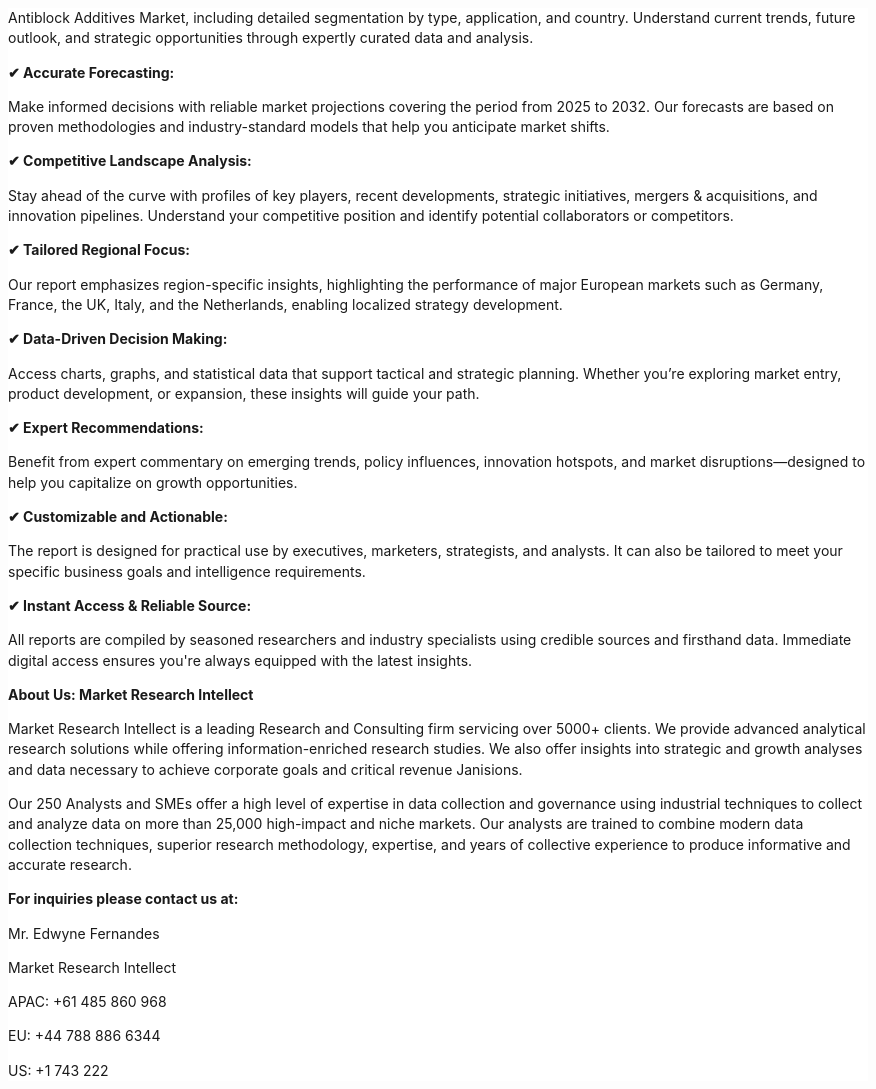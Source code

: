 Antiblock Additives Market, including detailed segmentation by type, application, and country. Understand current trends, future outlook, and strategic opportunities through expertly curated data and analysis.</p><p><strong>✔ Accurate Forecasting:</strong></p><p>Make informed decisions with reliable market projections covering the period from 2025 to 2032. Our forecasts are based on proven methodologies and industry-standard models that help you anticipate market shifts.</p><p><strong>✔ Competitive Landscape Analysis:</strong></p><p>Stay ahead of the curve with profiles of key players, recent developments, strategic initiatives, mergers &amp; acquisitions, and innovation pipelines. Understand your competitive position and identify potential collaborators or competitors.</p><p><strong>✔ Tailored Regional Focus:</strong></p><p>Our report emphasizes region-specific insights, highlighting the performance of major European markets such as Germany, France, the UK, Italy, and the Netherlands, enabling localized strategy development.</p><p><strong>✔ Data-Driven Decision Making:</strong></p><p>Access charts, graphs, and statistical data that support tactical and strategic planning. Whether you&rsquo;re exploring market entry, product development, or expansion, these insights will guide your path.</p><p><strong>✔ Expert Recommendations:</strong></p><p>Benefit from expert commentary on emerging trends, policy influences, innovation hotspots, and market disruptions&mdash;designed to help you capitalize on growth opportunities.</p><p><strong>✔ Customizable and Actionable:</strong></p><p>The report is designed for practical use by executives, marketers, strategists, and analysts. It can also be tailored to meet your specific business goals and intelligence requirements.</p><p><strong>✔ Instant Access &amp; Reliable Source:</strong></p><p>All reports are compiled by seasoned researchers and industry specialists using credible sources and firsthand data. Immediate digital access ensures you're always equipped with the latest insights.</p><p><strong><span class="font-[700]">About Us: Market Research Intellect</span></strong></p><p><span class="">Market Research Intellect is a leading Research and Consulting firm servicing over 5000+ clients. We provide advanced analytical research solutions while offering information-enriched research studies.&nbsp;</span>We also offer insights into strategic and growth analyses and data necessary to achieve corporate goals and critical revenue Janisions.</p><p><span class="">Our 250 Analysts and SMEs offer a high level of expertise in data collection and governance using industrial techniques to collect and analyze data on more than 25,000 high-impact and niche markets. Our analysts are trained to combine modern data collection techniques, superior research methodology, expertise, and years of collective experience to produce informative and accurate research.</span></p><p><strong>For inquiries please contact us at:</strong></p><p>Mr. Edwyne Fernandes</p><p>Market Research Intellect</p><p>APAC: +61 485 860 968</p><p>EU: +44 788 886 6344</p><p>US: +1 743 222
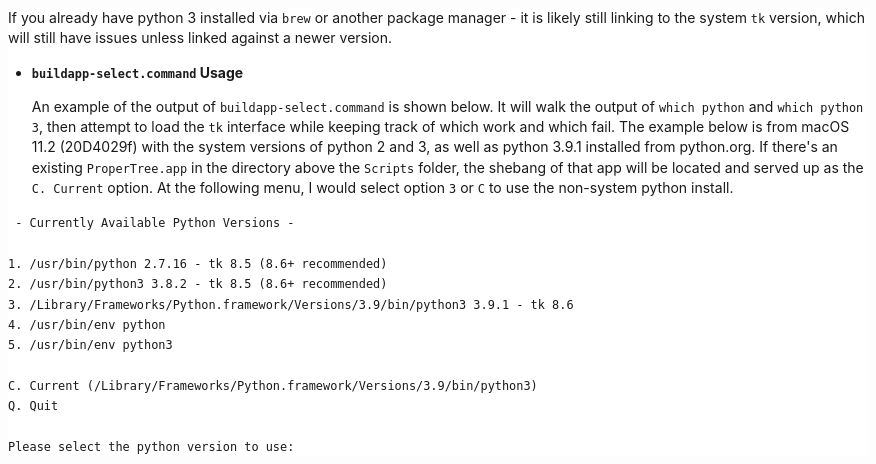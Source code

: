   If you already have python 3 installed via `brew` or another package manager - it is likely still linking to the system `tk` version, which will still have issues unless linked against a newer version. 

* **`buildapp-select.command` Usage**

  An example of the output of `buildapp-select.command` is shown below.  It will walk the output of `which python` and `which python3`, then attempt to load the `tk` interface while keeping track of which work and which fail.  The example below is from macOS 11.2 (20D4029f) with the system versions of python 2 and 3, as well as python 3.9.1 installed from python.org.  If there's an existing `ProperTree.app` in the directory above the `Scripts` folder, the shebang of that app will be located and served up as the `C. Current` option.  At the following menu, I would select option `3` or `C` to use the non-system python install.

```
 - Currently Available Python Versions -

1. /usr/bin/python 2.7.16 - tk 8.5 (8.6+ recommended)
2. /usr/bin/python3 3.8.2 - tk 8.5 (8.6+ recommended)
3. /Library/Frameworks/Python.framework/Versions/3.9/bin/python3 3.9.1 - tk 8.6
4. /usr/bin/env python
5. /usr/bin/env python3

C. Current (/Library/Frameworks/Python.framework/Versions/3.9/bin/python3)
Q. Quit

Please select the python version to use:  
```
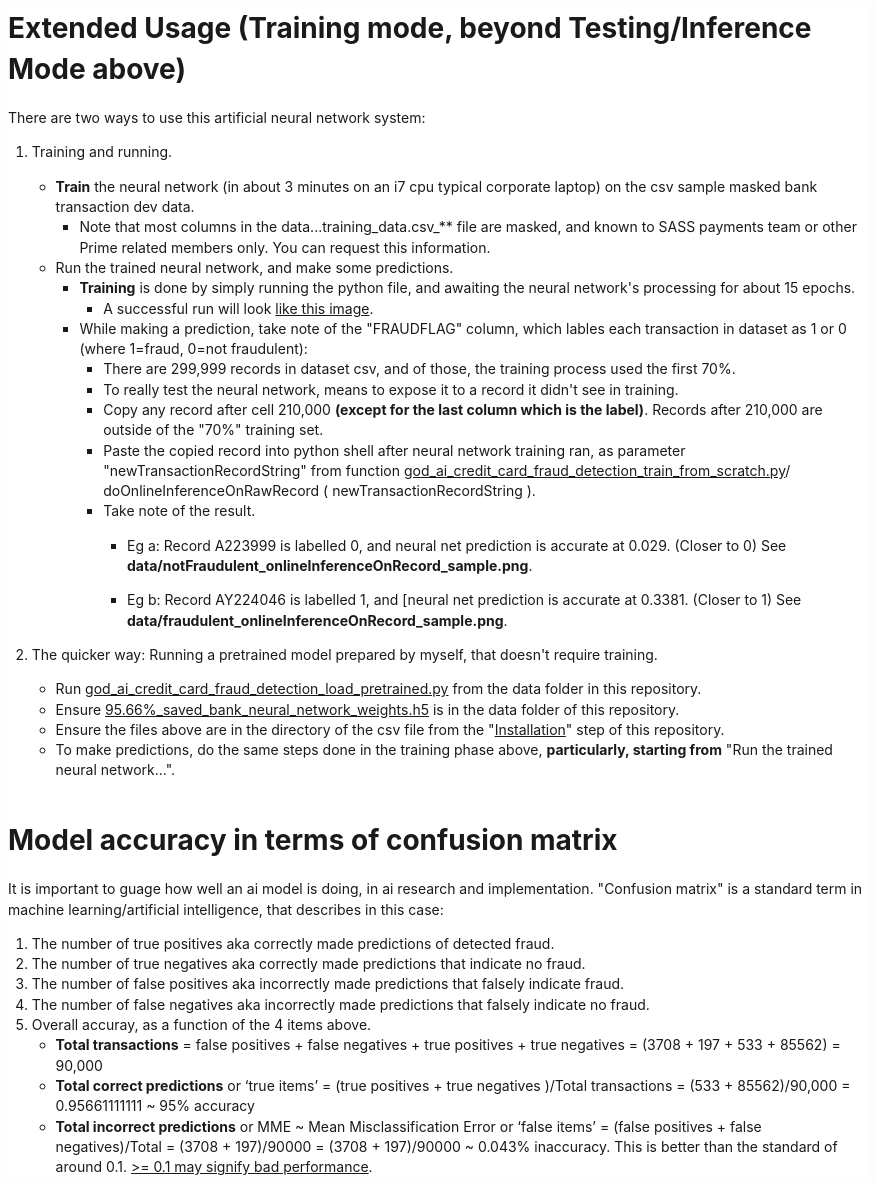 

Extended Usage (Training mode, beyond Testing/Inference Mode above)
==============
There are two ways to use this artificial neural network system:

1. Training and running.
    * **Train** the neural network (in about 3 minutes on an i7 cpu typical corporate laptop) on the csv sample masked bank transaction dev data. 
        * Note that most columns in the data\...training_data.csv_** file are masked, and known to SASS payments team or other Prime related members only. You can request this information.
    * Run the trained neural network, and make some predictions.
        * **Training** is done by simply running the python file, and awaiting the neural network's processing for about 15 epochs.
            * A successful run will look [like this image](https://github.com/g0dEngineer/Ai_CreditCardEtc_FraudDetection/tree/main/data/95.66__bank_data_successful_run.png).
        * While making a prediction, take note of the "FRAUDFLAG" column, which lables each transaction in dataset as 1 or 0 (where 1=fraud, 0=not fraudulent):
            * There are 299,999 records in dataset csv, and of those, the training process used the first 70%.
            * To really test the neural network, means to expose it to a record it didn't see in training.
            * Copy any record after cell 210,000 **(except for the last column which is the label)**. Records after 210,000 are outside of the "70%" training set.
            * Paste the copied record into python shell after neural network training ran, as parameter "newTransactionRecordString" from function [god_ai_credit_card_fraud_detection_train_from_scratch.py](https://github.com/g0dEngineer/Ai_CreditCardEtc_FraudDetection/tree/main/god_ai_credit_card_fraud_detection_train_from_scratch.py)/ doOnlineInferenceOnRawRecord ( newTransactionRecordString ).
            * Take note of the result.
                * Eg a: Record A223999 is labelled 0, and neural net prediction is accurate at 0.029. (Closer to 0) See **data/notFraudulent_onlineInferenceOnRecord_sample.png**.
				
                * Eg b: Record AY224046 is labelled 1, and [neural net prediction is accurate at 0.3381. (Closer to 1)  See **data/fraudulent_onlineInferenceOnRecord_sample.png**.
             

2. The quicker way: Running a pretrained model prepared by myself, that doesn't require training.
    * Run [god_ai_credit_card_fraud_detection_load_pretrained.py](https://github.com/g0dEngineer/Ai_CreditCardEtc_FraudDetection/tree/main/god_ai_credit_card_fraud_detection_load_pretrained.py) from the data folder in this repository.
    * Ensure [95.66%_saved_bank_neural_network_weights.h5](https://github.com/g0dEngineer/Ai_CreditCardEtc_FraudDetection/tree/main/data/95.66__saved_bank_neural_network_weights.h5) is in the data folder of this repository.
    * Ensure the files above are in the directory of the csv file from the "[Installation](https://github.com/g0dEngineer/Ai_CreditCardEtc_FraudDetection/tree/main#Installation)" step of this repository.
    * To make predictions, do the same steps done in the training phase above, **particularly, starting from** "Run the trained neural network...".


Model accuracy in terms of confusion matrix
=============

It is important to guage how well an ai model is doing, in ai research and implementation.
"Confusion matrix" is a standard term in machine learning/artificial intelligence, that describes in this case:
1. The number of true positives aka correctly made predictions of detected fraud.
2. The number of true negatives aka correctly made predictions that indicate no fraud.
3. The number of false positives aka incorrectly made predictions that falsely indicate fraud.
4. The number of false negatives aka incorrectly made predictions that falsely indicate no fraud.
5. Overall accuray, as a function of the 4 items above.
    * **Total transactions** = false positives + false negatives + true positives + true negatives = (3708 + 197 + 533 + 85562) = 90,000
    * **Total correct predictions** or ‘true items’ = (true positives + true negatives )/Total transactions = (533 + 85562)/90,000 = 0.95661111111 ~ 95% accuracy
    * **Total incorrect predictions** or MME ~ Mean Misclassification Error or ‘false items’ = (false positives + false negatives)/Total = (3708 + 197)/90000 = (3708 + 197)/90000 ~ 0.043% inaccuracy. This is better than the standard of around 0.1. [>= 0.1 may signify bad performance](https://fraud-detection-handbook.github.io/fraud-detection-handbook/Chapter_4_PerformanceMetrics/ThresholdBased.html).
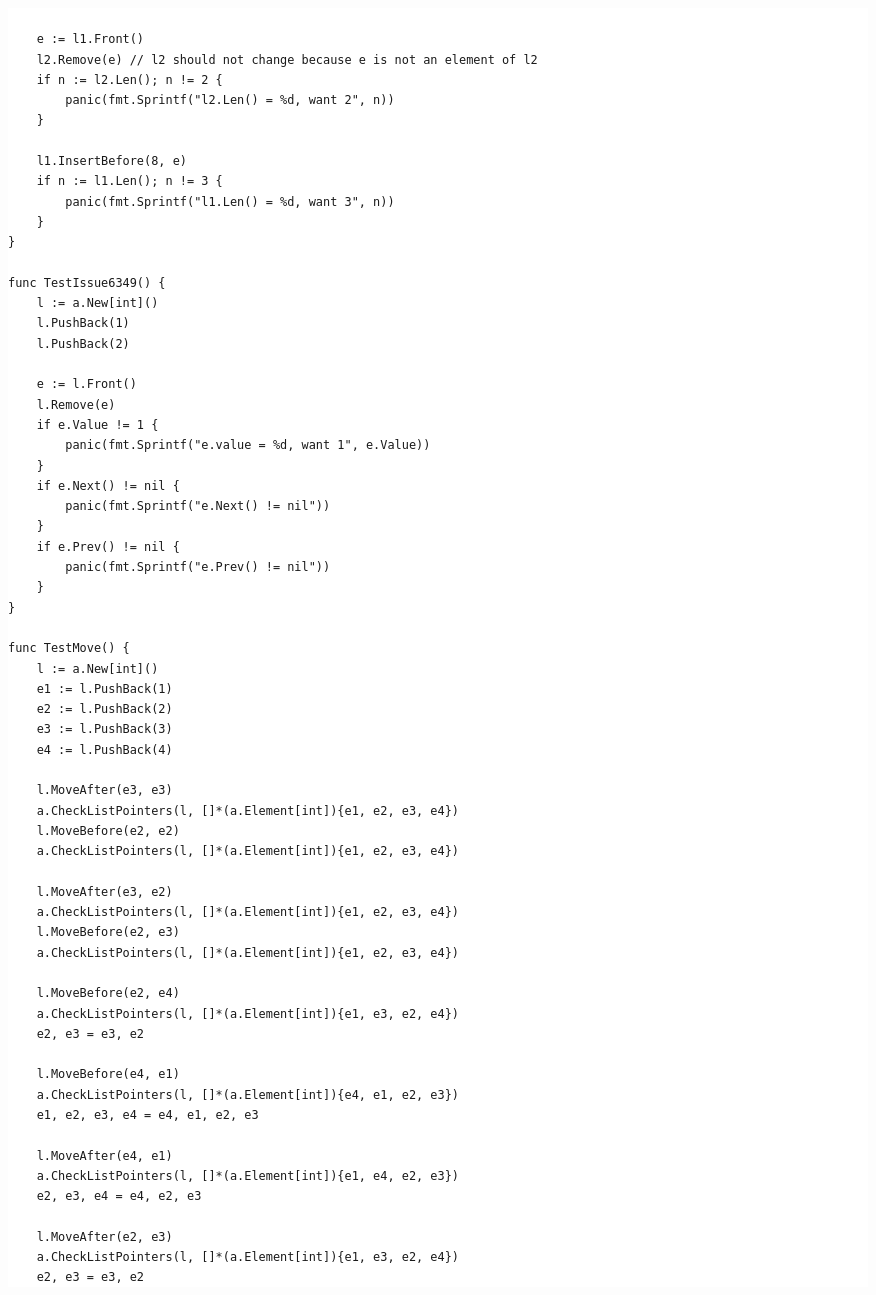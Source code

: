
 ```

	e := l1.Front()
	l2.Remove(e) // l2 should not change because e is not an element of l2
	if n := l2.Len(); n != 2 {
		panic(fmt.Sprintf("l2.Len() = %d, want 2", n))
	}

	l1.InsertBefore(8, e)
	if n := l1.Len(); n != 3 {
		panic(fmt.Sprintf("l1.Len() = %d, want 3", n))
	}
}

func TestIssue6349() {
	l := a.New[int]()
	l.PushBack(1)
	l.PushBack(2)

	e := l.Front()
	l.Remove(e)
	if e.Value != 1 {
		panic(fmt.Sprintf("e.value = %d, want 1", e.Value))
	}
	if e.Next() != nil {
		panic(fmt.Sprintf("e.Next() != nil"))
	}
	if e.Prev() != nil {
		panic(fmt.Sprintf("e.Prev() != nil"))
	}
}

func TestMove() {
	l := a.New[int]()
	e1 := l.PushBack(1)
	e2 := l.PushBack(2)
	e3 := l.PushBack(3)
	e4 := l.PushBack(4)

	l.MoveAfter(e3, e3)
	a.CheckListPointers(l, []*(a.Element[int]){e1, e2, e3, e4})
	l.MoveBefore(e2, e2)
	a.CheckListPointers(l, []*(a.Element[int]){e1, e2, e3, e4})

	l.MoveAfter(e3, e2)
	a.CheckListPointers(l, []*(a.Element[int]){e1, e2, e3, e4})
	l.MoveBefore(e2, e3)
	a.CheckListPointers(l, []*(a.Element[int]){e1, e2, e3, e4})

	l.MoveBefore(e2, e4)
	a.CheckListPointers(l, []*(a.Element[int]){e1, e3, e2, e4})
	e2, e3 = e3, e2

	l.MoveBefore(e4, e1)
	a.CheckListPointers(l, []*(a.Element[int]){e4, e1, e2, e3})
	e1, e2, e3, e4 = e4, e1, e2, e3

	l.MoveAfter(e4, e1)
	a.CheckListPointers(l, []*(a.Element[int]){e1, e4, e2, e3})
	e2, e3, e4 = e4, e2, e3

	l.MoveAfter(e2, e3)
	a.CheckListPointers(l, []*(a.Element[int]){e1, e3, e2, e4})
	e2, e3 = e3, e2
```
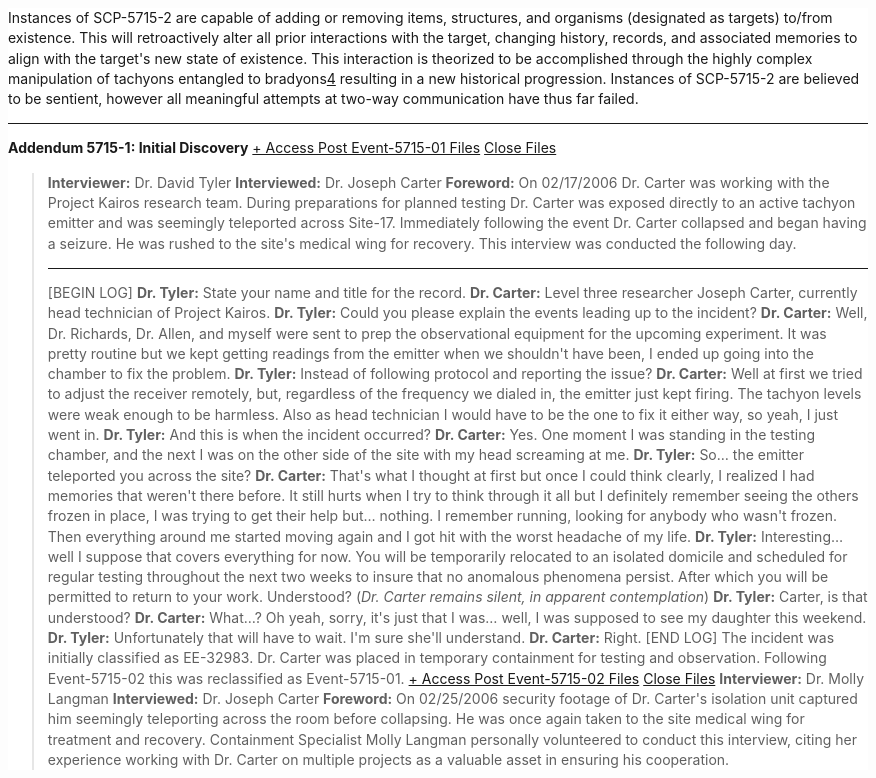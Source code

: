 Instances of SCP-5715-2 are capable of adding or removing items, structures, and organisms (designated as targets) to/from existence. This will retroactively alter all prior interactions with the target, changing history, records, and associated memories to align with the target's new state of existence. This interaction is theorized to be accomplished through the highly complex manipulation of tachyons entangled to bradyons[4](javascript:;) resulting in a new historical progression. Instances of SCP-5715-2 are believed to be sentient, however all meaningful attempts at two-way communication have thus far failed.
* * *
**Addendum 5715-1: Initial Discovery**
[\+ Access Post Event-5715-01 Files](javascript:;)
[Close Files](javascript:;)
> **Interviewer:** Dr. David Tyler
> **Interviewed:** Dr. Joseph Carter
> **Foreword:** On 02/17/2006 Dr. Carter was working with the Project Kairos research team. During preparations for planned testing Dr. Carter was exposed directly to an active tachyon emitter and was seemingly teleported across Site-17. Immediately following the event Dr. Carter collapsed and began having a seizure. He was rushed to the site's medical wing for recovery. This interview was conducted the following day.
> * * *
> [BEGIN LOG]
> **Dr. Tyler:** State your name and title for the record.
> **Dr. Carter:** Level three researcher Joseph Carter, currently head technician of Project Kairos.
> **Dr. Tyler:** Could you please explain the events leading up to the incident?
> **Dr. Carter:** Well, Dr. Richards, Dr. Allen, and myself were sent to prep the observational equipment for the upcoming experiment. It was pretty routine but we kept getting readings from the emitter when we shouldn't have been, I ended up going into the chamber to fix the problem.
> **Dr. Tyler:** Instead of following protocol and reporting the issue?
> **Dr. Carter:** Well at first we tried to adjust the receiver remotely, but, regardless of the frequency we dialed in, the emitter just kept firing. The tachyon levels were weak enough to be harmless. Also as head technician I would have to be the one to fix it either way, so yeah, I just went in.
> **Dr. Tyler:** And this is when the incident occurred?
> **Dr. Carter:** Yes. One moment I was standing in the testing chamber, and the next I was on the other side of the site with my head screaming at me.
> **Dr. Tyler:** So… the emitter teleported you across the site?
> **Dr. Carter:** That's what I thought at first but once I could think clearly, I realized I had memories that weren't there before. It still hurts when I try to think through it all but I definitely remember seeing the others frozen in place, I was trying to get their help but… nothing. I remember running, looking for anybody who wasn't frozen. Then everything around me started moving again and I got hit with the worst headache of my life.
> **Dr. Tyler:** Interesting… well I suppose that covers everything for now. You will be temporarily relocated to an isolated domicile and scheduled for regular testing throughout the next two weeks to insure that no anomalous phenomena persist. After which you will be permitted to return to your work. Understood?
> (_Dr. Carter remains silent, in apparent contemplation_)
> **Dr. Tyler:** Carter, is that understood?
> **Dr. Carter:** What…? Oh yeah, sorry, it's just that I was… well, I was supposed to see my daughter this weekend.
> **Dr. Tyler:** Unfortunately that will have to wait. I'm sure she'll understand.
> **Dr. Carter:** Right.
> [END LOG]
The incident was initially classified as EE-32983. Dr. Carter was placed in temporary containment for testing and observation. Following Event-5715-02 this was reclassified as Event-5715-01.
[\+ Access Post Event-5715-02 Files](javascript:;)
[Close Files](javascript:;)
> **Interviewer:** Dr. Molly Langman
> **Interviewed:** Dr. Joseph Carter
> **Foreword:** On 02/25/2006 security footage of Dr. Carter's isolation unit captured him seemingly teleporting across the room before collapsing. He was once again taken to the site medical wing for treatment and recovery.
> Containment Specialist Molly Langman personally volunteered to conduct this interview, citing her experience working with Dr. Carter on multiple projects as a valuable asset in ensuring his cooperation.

* * * * * * * * *

Pull every line containing the word "matrix" out of the listing.

Model accuracy in terms of confusion matrix
"Confusion matrix" is a standard term in machine learning/artificial intelligence, that describes in this case:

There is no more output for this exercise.